Viv cleared her throat and tried not to shudder. “It’s usually quiet here.”

“Yeah, I’ll bet,” the cop said. “We sometimes get calls about hookers and dealers out here. You see anything like that?”

Was she supposed to tell on her employer? What if she got fired? She saw hookers and dealers every day; if Alma Trent didn’t know that, she wasn’t a very good cop. “I don’t know,” Viv said. “It kind of seems like none of my business.”

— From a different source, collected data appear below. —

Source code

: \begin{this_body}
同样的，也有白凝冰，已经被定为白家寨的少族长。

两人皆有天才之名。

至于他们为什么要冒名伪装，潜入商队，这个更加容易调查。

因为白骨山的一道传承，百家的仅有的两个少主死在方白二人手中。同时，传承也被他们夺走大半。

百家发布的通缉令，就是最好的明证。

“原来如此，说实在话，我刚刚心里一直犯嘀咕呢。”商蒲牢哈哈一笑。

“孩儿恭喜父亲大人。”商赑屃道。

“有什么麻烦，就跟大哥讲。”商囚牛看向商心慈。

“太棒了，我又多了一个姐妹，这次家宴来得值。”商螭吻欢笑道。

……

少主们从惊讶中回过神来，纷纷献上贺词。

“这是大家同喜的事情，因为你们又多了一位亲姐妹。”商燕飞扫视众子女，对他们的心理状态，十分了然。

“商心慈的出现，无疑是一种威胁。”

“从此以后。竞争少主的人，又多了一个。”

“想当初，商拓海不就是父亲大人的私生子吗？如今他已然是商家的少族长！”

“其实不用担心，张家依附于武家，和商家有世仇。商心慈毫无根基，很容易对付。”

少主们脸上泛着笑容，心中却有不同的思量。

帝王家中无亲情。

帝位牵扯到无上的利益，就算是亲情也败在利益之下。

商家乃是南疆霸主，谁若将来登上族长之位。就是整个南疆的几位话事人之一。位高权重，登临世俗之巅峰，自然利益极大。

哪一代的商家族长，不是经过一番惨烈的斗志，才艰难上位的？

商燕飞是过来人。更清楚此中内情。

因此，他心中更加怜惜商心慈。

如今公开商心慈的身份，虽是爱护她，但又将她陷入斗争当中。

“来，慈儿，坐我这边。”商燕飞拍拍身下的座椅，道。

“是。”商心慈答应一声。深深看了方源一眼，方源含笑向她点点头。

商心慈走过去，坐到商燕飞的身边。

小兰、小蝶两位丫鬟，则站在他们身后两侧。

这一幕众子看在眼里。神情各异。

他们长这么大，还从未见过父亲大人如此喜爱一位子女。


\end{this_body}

“A philosopher, I see,” Officer Trent said. “You’ll fit right in at the Sun Down.” She gave Viv a smile and leaned back in her chair. “I work nights, so it’s usually me who gets the call. Drug deals, drunk and disorderly,
fights, domestics, runaway teenagers. That’s the kind of thing that happens out here. If you’ve been here five weeks, I think you have the idea.”

Viv sat up in her chair. For a second, the ghosts were forgotten. “You work nights? Do you like it?”

Alma shrugged. “I’m the only woman at the station, so they put me on nights and they won’t take me off,” she said matter-of-factly. “They probably want me to quit, but I haven’t yet. Turns out I sort of like the night shift. To tell the truth, I barely remember what daytime looks like, and I don’t miss it.”

“I’m barely even tired anymore,” Viv said.

Alma nodded. “They say it’s bad for you, but then again, everything’s bad for you. Soda, cigarettes, you name it. If you don’t have a body like Olivia Newton-John’s, then you’re doing something wrong. Personally, I don’t buy it. I think it’s instructive to be awake in the middle of the night every once in a while. To really see what you’re missing while you’re usually sleeping.”

“Not everything you see is good,” Viv said.

“No, definitely not.” Alma smiled. “You seem like a nice girl. The Sun Down is a little rough for you, isn’t it?”

“The people aren’t so bad.”
The living ones, anyway.
She chose her words carefully. She didn’t even know Officer Trent, but it felt good to talk to someone, even for a few minutes. “I left home. I just wanted to be alone for a while, I guess.”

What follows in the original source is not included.